The FRU takes charge of checkpointing and recovery. The executing code and necessary registers in the CPU are stored into backup registers of FRU with the successful integrity checking of BB, which is considered as the best time of checkpointing. Once SMU detects an abnormal execution code, these codes and registers are rolled back from backup registers. Besides the backup registers, we also propose a recovery mechanism to roll back from memory or storage.

4.2. Security Monitoring Unit

To monitor the executing instructions, the SMU should implement four main functions: BB boundary recognition, BB integrity checking, BB running time checking, and reference information searching.

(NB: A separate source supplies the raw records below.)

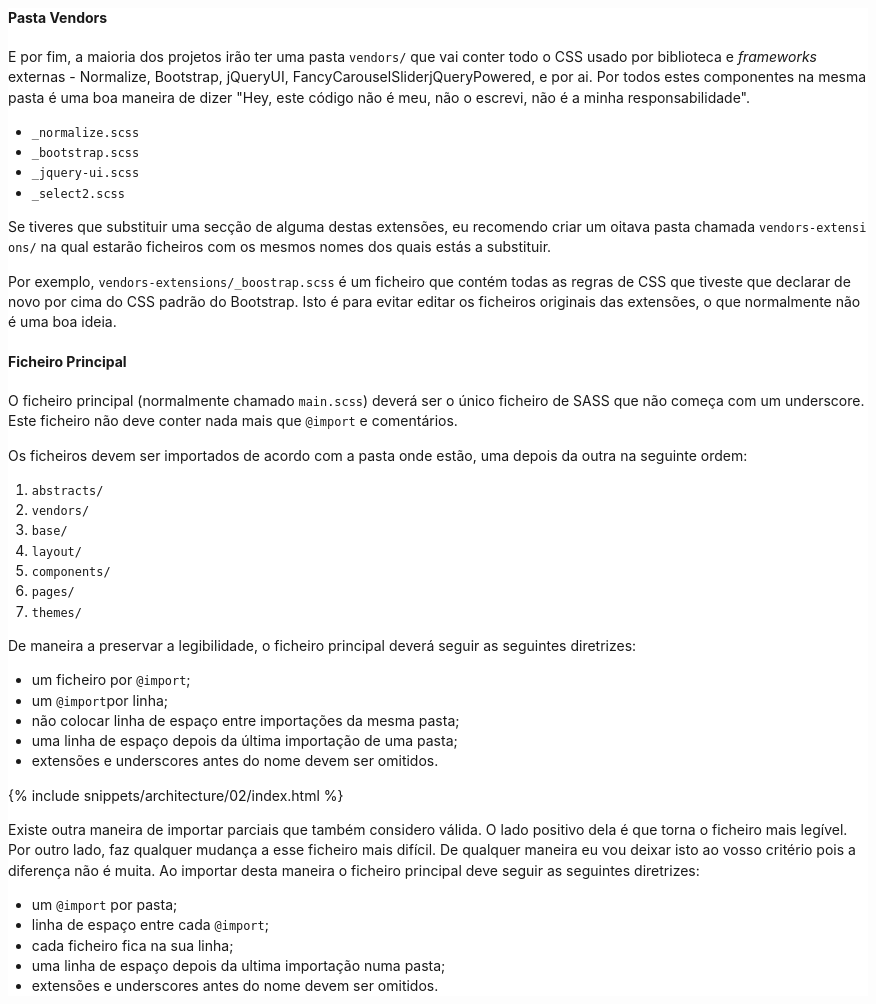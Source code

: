 #### Pasta Vendors

E por fim, a maioria dos projetos irão ter uma pasta `vendors/` que vai conter todo o CSS usado por biblioteca e _frameworks_ externas - Normalize, Bootstrap, jQueryUI, FancyCarouselSliderjQueryPowered, e por ai. Por todos estes componentes na mesma pasta é uma boa maneira de dizer "Hey, este código não é meu, não o escrevi, não é a minha responsabilidade".

* `_normalize.scss`
* `_bootstrap.scss`
* `_jquery-ui.scss`
* `_select2.scss`

Se tiveres que substituir uma secção de alguma destas extensões, eu recomendo criar um oitava pasta chamada `vendors-extensions/` na qual estarão ficheiros com os mesmos nomes dos quais estás a substituir.

Por exemplo, `vendors-extensions/_boostrap.scss` é um ficheiro que contém todas as regras de CSS que tiveste que declarar de novo por cima do CSS padrão do Bootstrap. Isto é para evitar editar os ficheiros originais das extensões, o que normalmente não é uma boa ideia.

#### Ficheiro Principal

O ficheiro principal (normalmente chamado `main.scss`) deverá ser o único ficheiro de SASS que não começa com um underscore. Este ficheiro não deve conter nada mais que `@import` e comentários.

Os ficheiros devem ser importados de acordo com a pasta onde estão, uma depois da outra na seguinte ordem:

1. `abstracts/`
1. `vendors/`
1. `base/`
1. `layout/`
1. `components/`
1. `pages/`
1. `themes/`

De maneira a preservar a legibilidade, o ficheiro principal deverá seguir as seguintes diretrizes:

* um ficheiro por `@import`;
* um `@import`por linha;
* não colocar linha de espaço entre importações da mesma pasta;
* uma linha de espaço depois da última importação de uma pasta;
* extensões e underscores antes do nome devem ser omitidos.

{% include snippets/architecture/02/index.html %}

Existe outra maneira de importar parciais que também considero válida. O lado positivo dela é que torna o ficheiro mais legível. Por outro lado, faz qualquer mudança a esse ficheiro mais difícil. De qualquer maneira eu vou deixar isto ao vosso critério pois a diferença não é muita. Ao importar desta maneira o ficheiro principal deve seguir as seguintes diretrizes:

* um `@import` por pasta;
* linha de espaço entre cada `@import`;
* cada ficheiro fica na sua linha;
* uma linha de espaço depois da ultima importação numa pasta;
* extensões e underscores antes do nome devem ser omitidos.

4.2.1. BB Boundary Recognition

It is straightforward to monitor the executing instructions by checking the IR and PC of the pipeline stages. During the process of pipeline, the instruction of the decoding stage is more stable than the one of the fetching stage and appears earlier than one of the other pipeline stages. Therefore, it is reasonable to select the decoding stage IR and corresponding PC as the monitoring object. By analyzing the decoding stage instructions one by one, the boundary of BB would be identified according to the extraction method described in Section 3.1. Specifically, a complete BB starts with the instruction in the target address from the last jumping and ends with the delay slot instruction after the next jump instruction.

4.2.2. BB Integrity Checking

The integrity checking of BB primarily refers to the BB integrity calculation in real-time to get $DI{G}_{cal}$ and the searching of $DI{G}_{ref}$ simultaneously. The identical integrity algorithm was used to calculate the digest of BB, either for $DI{G}_{cal}$ or $DI{G}_{ref}$. The result of calculating the $DI{G}_{cal}$ is compared with that for $DI{G}_{ref}$. If they are equivalent to each other, the instructions in BB can be regarded as normal. Otherwise, the instructions in BB is deemed to be corrupted or tampered during or before execution.

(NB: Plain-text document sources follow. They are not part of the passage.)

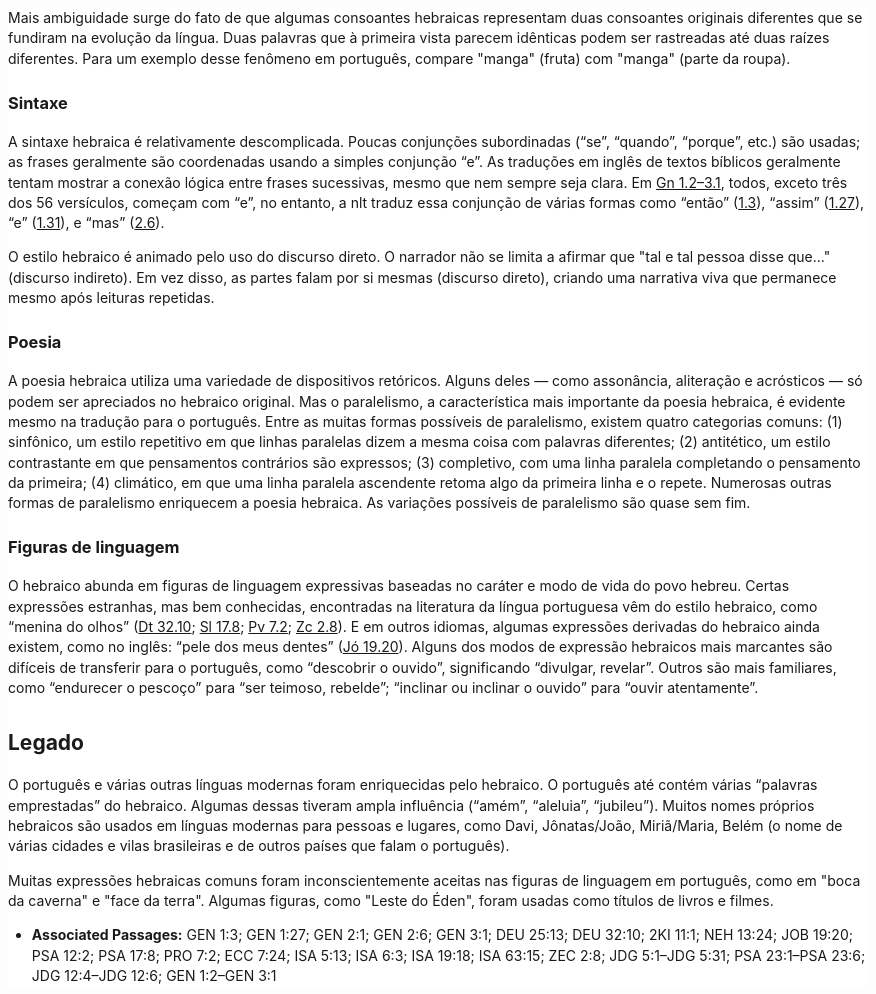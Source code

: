 Mais ambiguidade surge do fato de que algumas consoantes hebraicas representam duas consoantes originais diferentes que se fundiram na evolução da língua. Duas palavras que à primeira vista parecem idênticas podem ser rastreadas até duas raízes diferentes. Para um exemplo desse fenômeno em português, compare "manga" (fruta) com "manga" (parte da roupa).

### Sintaxe

A sintaxe hebraica é relativamente descomplicada. Poucas conjunções subordinadas (“se”, “quando”, “porque”, etc.) são usadas; as frases geralmente são coordenadas usando a simples conjunção “e”. As traduções em inglês de textos bíblicos geralmente tentam mostrar a conexão lógica entre frases sucessivas, mesmo que nem sempre seja clara. Em [Gn 1\.2–3\.1](https://ref.ly/Gen1:2-Gen3:1), todos, exceto três dos 56 versículos, começam com “e”, no entanto, a nlt traduz essa conjunção de várias formas como “então” ([1\.3](https://ref.ly/Gen1:3)), “assim” ([1\.27](https://ref.ly/Gen1:27)), “e” ([1\.31](https://ref.ly/Gen2:1)), e “mas” ([2\.6](https://ref.ly/Gen2:6)).

O estilo hebraico é animado pelo uso do discurso direto. O narrador não se limita a afirmar que "tal e tal pessoa disse que..." (discurso indireto). Em vez disso, as partes falam por si mesmas (discurso direto), criando uma narrativa viva que permanece mesmo após leituras repetidas.

### Poesia

A poesia hebraica utiliza uma variedade de dispositivos retóricos. Alguns deles — como assonância, aliteração e acrósticos — só podem ser apreciados no hebraico original. Mas o paralelismo, a característica mais importante da poesia hebraica, é evidente mesmo na tradução para o português. Entre as muitas formas possíveis de paralelismo, existem quatro categorias comuns: (1\) sinfônico, um estilo repetitivo em que linhas paralelas dizem a mesma coisa com palavras diferentes; (2\) antitético, um estilo contrastante em que pensamentos contrários são expressos; (3\) completivo, com uma linha paralela completando o pensamento da primeira; (4\) climático, em que uma linha paralela ascendente retoma algo da primeira linha e o repete. Numerosas outras formas de paralelismo enriquecem a poesia hebraica. As variações possíveis de paralelismo são quase sem fim.

### Figuras de linguagem

O hebraico abunda em figuras de linguagem expressivas baseadas no caráter e modo de vida do povo hebreu. Certas expressões estranhas, mas bem conhecidas, encontradas na literatura da língua portuguesa vêm do estilo hebraico, como “menina do olhos” ([Dt 32\.10](https://ref.ly/Deut32:10); [Sl 17\.8](https://ref.ly/Ps17:8); [Pv 7\.2](https://ref.ly/Prov7:2); [Zc 2\.8](https://ref.ly/Zech2:8)). E em outros idiomas, algumas expressões derivadas do hebraico ainda existem, como no inglês: “pele dos meus dentes” ([Jó 19\.20](https://ref.ly/Job19:20)). Alguns dos modos de expressão hebraicos mais marcantes são difíceis de transferir para o português, como “descobrir o ouvido”, significando “divulgar, revelar”. Outros são mais familiares, como “endurecer o pescoço” para “ser teimoso, rebelde”; “inclinar ou inclinar o ouvido” para “ouvir atentamente”.

Legado
------

O português e várias outras línguas modernas foram enriquecidas pelo hebraico. O português até contém várias “palavras emprestadas” do hebraico. Algumas dessas tiveram ampla influência (“amém”, “aleluia”, “jubileu”). Muitos nomes próprios hebraicos são usados em línguas modernas para pessoas e lugares, como Davi, Jônatas/João, Miriã/Maria, Belém (o nome de várias cidades e vilas brasileiras e de outros países que falam o português).

Muitas expressões hebraicas comuns foram inconscientemente aceitas nas figuras de linguagem em português, como em "boca da caverna" e "face da terra". Algumas figuras, como "Leste do Éden", foram usadas como títulos de livros e filmes.

* **Associated Passages:** GEN 1:3; GEN 1:27; GEN 2:1; GEN 2:6; GEN 3:1; DEU 25:13; DEU 32:10; 2KI 11:1; NEH 13:24; JOB 19:20; PSA 12:2; PSA 17:8; PRO 7:2; ECC 7:24; ISA 5:13; ISA 6:3; ISA 19:18; ISA 63:15; ZEC 2:8; JDG 5:1–JDG 5:31; PSA 23:1–PSA 23:6; JDG 12:4–JDG 12:6; GEN 1:2–GEN 3:1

A hash function is a computational method that can map an indeterminate size of data into a fixed size of data. A cryptographic hash function uses one-way mathematical functions which are easy to calculate to generate a hash value from the input, but very difficult to reproduce the input by performing calculations on the generated hash [40]. Arora utilized the cryptographic hash function to check the instruction integrity [24]. However, it is quite difficult to implement the traditional hash functions in hardware that would take up plenty of resources. Besides, the output digest value has many bits, such as 128-bit, 160-bit, etc., which is not suitable for fine-grained integrity check in run-time. Therefore, it is necessary to use a hardware friendly and lightweight hash function in SMU to ensure the integrity and security of BB.

Wu proposed the LHash to meet the requirements of low cost and hardware-friendly embedded systems [41]. LHash employs a kind of Feistel-PG structure in the internal permutation and utilizes permutation layers on nibbles to accelerate the diffusion speed. The low-area implementation is from the hardware-friendly S-box and linear diffusion layer. In addition, by adjusting parameters, LHash will make trade-offs among security, speed, energy consumption, and implementation costs. Based on the above algorithm, we combine LHash and fine-grained codes to implement a BB integrity verification method [42].

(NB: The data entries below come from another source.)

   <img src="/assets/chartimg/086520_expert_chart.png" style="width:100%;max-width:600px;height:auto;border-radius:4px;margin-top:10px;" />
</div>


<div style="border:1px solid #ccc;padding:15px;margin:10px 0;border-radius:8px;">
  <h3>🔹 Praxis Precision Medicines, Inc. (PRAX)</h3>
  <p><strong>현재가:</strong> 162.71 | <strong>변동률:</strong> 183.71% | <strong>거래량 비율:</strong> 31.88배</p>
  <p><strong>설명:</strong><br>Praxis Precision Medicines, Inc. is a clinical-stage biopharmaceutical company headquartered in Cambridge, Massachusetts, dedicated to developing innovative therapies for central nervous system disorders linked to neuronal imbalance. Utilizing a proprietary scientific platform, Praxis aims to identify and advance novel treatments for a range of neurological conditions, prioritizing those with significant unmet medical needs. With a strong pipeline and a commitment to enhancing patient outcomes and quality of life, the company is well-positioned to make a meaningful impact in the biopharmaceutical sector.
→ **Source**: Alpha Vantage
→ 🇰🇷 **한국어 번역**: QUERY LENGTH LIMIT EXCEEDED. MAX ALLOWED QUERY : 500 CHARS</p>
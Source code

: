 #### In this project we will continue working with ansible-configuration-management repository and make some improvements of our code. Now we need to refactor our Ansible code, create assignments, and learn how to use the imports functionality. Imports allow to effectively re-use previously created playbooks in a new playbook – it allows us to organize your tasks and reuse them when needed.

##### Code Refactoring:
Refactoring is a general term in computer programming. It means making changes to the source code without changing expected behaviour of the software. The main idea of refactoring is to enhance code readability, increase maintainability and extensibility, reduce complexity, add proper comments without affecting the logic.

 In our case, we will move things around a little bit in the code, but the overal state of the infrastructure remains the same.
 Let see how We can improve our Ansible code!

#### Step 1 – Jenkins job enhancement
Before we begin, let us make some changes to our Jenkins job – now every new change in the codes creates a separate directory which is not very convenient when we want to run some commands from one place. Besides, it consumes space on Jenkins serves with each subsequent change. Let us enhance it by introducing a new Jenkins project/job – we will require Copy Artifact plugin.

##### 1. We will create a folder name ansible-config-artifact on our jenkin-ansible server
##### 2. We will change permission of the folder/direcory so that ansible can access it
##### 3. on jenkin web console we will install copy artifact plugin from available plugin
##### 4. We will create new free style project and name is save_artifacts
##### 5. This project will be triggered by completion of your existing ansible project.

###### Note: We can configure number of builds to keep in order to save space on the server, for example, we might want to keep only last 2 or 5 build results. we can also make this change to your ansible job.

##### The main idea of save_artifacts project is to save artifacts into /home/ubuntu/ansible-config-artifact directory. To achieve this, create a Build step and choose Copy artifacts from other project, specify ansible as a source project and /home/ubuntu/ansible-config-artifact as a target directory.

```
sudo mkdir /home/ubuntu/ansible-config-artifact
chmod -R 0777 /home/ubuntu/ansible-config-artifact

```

4.2.3. BB Running Time Checking

Although LHash is suitable for checking the integrity of BB, there exists some hidden risks. Within the reference information, there is no ending address of the BB. If the jump instruction of BB was tampered with a non-jump instruction, the subsequent code of the BB would continue the execution. By implanting a piece of malicious code without any jump instruction, it is quite easy to tamper the program code by attackers. Therefore, it is essential to check the running time of each BB. The running time $TI{M}_{cal}$ of BB would be compared with the reference running time $TI{M}_{ref}$. $TI{M}_{cal}$ could be obtained by counting the number of clock circles that BB runs.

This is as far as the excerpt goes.